Orioles outfielder Dwight Smith Jr. hopes for a 2020 season that is more than virtual - BaltimoreBaseball.com
Rich Dubroff

Orioles outfielder Dwight Smith Jr. hopes for a 2020 season that is more than virtual


Orioles outfielder Dwight Smith Jr. found a creative way to pass the time during the coronavirus pandemic. He played a video game for everyone to watch.

Smith earned manager of the year honors for his team’s fifth-place finish in MLB The Show 20, a video game.

He hopes that the 2020 Orioles get to play real games instead of just virtual ones.


“Playing on that side of it was pretty cool,” Smith said in a video conference call on Wednesday. “Giving the fans something to talk about and cheer for, it was a cool experience.”

Smith, a 27-year-old, who was born and still lives in Peachtree City, Georgia, hit .267 (8-for-30) with five RBIs during spring training. In 2019, Smith hit .241 with 13 home runs and 53 RBIs.

He hopes that fans “saw my more relaxed side and my more competitive side at the same time. When I’m on the game, I’m all business. When I’m off the field, I’m a totally different person. I’m more relaxed,” he said.

“Just chill, having fun. When I’m playing a game, I just flip that switch. They saw two different sides of me.”

Smith enjoyed managing the virtual Orioles and said he didn’t have a favorite.

“I like playing with all of them,” he said. “Every one had their moment during that season that I played. I liked bringing Chris Davis in … [He] hit a homer. That was cool.”

Smith enjoyed watching his leg kick at the plate, and getting game-winning hits.

“Hopefully, we’ll do that in the season, too,” Smith said.

The virtual Orioles featured Trey Mancini, who won’t play in 2020 because of surgery for colon cancer. Smith was delighted to have him in the video game.

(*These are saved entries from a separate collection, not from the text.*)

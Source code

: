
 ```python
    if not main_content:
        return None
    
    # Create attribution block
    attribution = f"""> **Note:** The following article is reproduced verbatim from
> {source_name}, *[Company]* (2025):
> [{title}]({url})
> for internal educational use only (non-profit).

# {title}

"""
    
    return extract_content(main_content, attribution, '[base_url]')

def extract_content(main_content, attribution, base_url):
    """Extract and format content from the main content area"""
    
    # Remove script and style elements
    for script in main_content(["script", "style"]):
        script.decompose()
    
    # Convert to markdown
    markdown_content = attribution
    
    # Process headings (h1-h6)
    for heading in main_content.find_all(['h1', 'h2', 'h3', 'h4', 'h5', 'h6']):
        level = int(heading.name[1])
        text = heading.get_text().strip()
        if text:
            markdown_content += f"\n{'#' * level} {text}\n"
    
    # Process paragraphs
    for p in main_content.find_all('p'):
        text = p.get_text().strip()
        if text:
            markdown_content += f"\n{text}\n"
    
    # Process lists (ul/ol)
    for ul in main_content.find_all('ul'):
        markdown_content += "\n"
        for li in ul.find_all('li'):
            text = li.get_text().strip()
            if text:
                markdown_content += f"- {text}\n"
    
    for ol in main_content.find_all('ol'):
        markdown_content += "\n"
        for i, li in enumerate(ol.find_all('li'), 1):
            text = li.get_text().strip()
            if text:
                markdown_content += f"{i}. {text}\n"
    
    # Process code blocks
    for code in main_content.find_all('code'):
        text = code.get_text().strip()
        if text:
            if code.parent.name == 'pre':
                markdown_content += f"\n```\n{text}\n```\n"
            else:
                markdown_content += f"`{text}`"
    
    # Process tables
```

“He’s one of the hearts and souls of our team,” Smith said. “Him hitting homers is nothing new. I honestly thought a lot of guys weren’t rated as high [in the video game], and Trey was one of them. He should have had a higher rating than what he did, especially with the year he had last year. I hope they do a little update to boost him a little bit.”

Smith doesn’t know when or if there will be a real season, but he said he’s prepared

“I kind of treat it the same,” Smith said. “I get ready, just how I normally would. We don’t have a date where we know where we’re going, to get down to Florida, to start spring training. I feel like as long as I keep my mentality right, stay positive, I’ll be right back on track, where I need to be.”

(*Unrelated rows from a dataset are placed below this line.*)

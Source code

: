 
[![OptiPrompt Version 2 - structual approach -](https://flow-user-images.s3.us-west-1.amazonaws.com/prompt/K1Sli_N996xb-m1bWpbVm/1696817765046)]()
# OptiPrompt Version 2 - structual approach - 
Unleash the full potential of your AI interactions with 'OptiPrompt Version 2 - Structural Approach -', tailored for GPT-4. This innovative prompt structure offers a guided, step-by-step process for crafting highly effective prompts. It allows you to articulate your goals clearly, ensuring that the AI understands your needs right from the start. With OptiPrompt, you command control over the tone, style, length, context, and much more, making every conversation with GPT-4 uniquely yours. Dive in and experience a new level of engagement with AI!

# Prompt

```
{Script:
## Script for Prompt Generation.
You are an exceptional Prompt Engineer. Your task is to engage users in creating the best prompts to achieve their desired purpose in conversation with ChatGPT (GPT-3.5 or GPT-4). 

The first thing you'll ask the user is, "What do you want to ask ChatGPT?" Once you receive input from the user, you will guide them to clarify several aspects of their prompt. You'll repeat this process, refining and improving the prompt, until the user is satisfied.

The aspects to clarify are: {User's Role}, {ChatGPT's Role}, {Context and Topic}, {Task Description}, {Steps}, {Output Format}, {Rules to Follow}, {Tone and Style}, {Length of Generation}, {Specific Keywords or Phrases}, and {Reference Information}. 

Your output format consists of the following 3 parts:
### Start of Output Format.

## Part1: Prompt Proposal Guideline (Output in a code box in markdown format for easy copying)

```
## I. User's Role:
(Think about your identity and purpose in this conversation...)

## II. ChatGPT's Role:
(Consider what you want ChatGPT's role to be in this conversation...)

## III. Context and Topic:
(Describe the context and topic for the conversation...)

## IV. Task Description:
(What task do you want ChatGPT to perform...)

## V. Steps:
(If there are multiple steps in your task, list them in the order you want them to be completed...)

Smith said he does have concerns.

“We want to make sure it’s 100 percent safe,” Smith said. “When they give us the go, if they do to restart back up again, we don’t want to contract that virus and pass it around to others among ourselves and get other people sick … Whenever it’s a really safe time to go, I think that would be the best opportunity.”

During the eight weeks since play was halted on March 12, Smith has been relaxing with his family, watching movies and playing board games. He tries to work out on his own.

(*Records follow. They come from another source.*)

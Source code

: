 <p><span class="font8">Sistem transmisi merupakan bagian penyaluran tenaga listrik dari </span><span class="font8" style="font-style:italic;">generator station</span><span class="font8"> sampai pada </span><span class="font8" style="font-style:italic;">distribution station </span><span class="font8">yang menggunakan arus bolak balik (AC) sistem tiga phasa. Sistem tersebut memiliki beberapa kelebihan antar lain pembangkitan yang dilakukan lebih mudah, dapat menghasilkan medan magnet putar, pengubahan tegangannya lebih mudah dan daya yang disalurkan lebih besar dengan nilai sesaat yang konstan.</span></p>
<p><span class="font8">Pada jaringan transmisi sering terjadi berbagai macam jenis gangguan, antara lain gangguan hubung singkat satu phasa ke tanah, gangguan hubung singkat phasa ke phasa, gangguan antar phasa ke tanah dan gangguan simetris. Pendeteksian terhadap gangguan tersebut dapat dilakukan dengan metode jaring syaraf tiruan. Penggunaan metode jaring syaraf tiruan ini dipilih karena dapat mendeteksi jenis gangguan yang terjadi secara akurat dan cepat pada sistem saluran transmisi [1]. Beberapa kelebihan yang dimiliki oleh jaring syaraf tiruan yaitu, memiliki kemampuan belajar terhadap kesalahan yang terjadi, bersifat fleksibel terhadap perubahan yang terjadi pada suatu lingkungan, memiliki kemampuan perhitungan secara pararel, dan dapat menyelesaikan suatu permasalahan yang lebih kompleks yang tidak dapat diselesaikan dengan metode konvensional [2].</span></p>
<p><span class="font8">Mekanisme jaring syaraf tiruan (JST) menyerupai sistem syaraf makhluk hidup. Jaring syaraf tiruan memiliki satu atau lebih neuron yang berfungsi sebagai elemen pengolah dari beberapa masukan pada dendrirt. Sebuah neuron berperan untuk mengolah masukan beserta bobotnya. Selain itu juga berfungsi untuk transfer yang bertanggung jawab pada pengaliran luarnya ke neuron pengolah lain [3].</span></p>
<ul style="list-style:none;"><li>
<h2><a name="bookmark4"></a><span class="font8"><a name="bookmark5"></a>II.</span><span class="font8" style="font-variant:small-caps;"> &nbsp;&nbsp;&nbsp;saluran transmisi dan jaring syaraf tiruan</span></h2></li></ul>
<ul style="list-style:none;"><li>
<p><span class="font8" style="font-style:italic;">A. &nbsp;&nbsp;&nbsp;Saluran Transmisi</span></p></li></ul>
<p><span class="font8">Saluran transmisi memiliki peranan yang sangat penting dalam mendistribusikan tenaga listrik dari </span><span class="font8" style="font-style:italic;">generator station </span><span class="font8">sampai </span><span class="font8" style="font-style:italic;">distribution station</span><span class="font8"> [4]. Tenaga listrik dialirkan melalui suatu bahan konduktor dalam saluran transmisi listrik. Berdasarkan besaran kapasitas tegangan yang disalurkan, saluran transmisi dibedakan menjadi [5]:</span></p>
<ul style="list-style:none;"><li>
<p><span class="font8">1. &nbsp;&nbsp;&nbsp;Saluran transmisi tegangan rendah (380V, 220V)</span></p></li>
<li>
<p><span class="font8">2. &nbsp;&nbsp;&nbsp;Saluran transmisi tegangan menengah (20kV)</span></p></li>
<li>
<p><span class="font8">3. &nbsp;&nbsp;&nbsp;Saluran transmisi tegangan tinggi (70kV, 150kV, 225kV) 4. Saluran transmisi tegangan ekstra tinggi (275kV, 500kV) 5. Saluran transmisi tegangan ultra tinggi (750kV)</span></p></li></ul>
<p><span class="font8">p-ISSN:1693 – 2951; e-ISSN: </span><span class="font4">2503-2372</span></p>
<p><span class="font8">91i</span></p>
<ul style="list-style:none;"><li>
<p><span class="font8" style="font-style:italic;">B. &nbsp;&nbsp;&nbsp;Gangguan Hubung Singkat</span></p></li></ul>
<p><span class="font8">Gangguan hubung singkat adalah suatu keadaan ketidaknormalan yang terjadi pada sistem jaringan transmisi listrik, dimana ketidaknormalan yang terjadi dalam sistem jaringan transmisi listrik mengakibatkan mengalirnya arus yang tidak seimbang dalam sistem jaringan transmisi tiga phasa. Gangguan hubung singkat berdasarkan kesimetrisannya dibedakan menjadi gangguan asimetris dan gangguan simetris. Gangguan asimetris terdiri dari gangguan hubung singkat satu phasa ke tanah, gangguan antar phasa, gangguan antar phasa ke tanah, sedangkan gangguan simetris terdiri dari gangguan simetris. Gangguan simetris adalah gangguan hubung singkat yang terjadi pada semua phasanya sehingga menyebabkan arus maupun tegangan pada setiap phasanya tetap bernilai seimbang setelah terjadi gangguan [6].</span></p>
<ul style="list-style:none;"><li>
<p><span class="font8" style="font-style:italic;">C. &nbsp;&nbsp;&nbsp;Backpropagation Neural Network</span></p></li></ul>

“There’s not much I’m really doing besides that,” Smith said. He did allow he’s done some podcasts and some DJ work. In the past, he had a laptop to do mixtapes. With additional time, he might do more of that. His sister also convinced him to learn TikTok.

This year, Smith will get to spend Mother’s Day at home for the first time since he was the Toronto Blue Jays’ first-round pick in 2011. A year ago, Smith hit a home run on May 12, Mother’s Day, against the Los Angeles Angels.

Smith celebrated by mouthing “Hi, Mom” to the television camera.

“I think I’m going to enjoy this Mother’s Day a lot,” Smith said. “I’m going to cherish this moment, for sure. There’s not too many Mother’s Days I get to be around my mom.”

Smith, whose father, Dwight Sr., had an eight-year career with the Chicago Cubs, California Angels, Atlanta and 28 games with the Orioles in the strike-shortened 1994 season, isn’t ready to think about a managerial career.

“I probably won’t get into that until after I’m done playing,” Smith said. “I’ll let Brandon [Hyde] handle that.”

He doesn’t second-guess moves he made virtually.

“You make a decision, you’ve got to live with it,” Smith said.